Qu’il est beau le bilinguisme canadien, toujours à sens unique.



Voilà qui est excessivement paradoxal, considérant que l’anglais est la langue dominante du continent nord-américain et qu’elle parvient à s’immiscer partout avec l’essor de la mondialisation, sans nécessiter la moindre garantie constitutionnelle.


Et pourtant, c’est le Québec qui s’anglicise en tenant un débat des chefs en anglais sur les questions communautaristes touchant les anglophones alors qu’un peu à l’Est, la seule province bilingue du Canada n’organise pas de débat en français et élit à sa tête un premier ministre unilingue.


Qu’il est beau le bilinguisme canadien, toujours à sens unique.


Une injustice enchâssée dans la Constitution


Quoiqu’on en dise, l’injustice fondamentale des rapports entre francophones et anglophones au Canada est là pour rester. La fédération s’est bâtie là-dessus.


Non seulement les Canadiens anglais deviennent de plus en plus majoritaires grâce à la politique du multiculturalisme, qui isole les francophones et les Québécois en exigeant pour seule intégration des nouveaux arrivants qu’ils apprennent l’anglais, mais la « minorité » anglophone du Québec sera toujours mille fois mieux protégée que les francophones hors-Québec, alors que ce sont eux qui sont réellement en situation minoritaire.

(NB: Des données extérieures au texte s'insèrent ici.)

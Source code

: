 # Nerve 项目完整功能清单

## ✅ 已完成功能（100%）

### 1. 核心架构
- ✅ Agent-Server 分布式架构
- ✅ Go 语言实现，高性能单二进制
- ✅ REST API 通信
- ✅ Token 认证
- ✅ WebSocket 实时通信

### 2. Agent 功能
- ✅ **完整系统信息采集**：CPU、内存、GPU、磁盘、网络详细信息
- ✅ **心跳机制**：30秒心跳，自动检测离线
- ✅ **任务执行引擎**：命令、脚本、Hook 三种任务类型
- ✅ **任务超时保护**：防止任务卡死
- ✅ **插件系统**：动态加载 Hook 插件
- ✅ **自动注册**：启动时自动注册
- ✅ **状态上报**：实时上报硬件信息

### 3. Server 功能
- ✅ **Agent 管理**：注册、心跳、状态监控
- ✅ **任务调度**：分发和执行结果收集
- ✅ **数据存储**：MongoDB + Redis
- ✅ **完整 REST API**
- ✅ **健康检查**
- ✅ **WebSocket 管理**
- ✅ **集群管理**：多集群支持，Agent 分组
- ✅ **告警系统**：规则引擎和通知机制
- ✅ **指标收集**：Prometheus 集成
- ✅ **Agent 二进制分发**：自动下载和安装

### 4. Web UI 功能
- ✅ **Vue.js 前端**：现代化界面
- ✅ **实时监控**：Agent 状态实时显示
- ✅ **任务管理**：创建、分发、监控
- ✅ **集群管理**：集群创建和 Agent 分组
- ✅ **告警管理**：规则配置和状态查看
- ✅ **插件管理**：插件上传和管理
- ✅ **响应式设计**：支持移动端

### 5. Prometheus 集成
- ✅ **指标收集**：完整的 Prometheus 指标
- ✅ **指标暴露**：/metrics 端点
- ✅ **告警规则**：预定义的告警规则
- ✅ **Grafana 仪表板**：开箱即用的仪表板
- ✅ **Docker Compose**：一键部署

Depuis 1982 et même avant, les dés sont pipés en faveur d’une anglicisation massive du Canada qui aura pour finalité un beau pays « multiculturel », mais résolument anglais.



Dans le cas des écoles, la Charte canadienne des droits et libertés, clé de voûte du legs irréformable de Pierre Trudeau, indique explicitement que le droit d’une minorité provinciale anglophone ou francophone de bénéficier d’écoles subventionnées en sa langue est conditionnel à un « nombre suffisant » d’entre eux. (Article 23)

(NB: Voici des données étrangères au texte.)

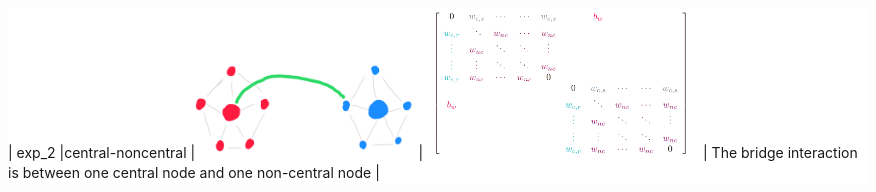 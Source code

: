 | exp_2        |central-noncentral   |<img src="illustrations_exp/exp_2_2_illustration.png" height="100"/>          |<img src="illustrations_exp/exp_2_2_adj.png" height="150" width="276"/> | The bridge interaction is between one central node and one non-central node            |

Cette clause du « nombre suffisant » n’écarte évidemment pas les anglophones du Québec, mais met les francophones hors-Québec sur la sellette : du moment où ils ne seront plus en « nombre suffisant » dans leur province, un premier ministre de la trempe de Doug Ford pourra en toute légalité leur retirer leurs écoles et accélérer d’un seul coup l’assimilation qui dure depuis plus de 150 ans.

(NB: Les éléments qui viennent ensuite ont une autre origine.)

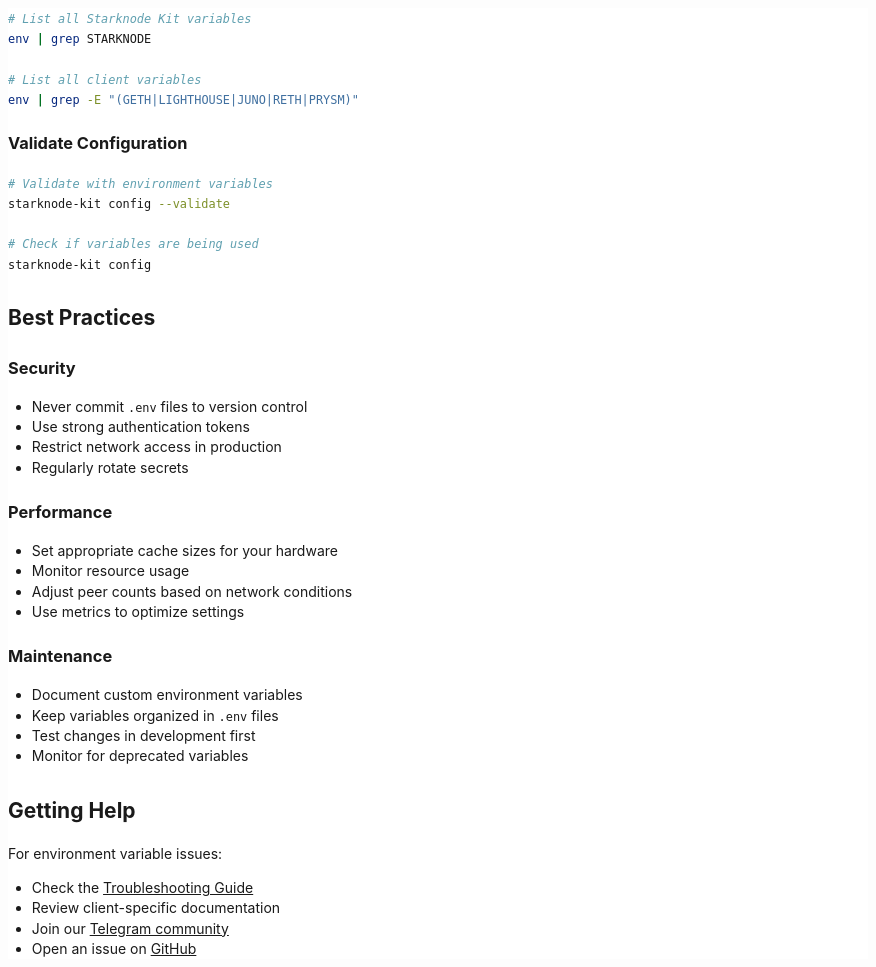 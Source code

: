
 ```bash
# List all Starknode Kit variables
env | grep STARKNODE

# List all client variables
env | grep -E "(GETH|LIGHTHOUSE|JUNO|RETH|PRYSM)"
```

### Validate Configuration

```bash
# Validate with environment variables
starknode-kit config --validate

# Check if variables are being used
starknode-kit config
```

## Best Practices

### Security

- Never commit `.env` files to version control
- Use strong authentication tokens
- Restrict network access in production
- Regularly rotate secrets

### Performance

- Set appropriate cache sizes for your hardware
- Monitor resource usage
- Adjust peer counts based on network conditions
- Use metrics to optimize settings

### Maintenance

- Document custom environment variables
- Keep variables organized in `.env` files
- Test changes in development first
- Monitor for deprecated variables

## Getting Help

For environment variable issues:

- Check the [Troubleshooting Guide](../operations/troubleshooting.md)
- Review client-specific documentation
- Join our [Telegram community](https://t.me/+SCPbza9fk8dkYWI0)
- Open an issue on [GitHub](https://github.com/thebuidl-grid/starknode-kit/issues)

Depuis 1982 et même avant, les dés sont pipés en faveur d’une anglicisation massive du Canada qui aura pour finalité un beau pays « multiculturel », mais résolument anglais.


Et c’est pas fini


La foule de menaces qui pèsent sur la francophonie canadienne en 2018 n’est ni le début ni la fin des misères des francophones du Canada. Depuis la Conquête, l’hégémonie anglaise est une véritable épée de Damoclès pour eux, et tout cela ne cesse de s’aggraver avec le temps.



Comme quoi le beau pays diversitaire de Justin Trudeau marche main dans la main avec l’impéralisme anglo-saxon, principe fondateur de la fédération canadienne.



En mettant en marche sa politique du multiculturalisme, Pierre Trudeau a signé l’arrêt de mort du biculturalisme, qui reconnaissait à égalité (en théorie) les francophones et anglophones comme fondateurs du Canada. Depuis, ce modèle d’intégration a transformé le Canada aux dépens des francophones, assez pour qu’en 2018, les francophones des deux provinces les plus bilingues, excluant le Québec, soient activement menacés dans leurs droits.


Comme quoi le beau pays diversitaire de Justin Trudeau marche main dans la main avec l’impéralisme anglo-saxon, principe fondateur de la fédération canadienne.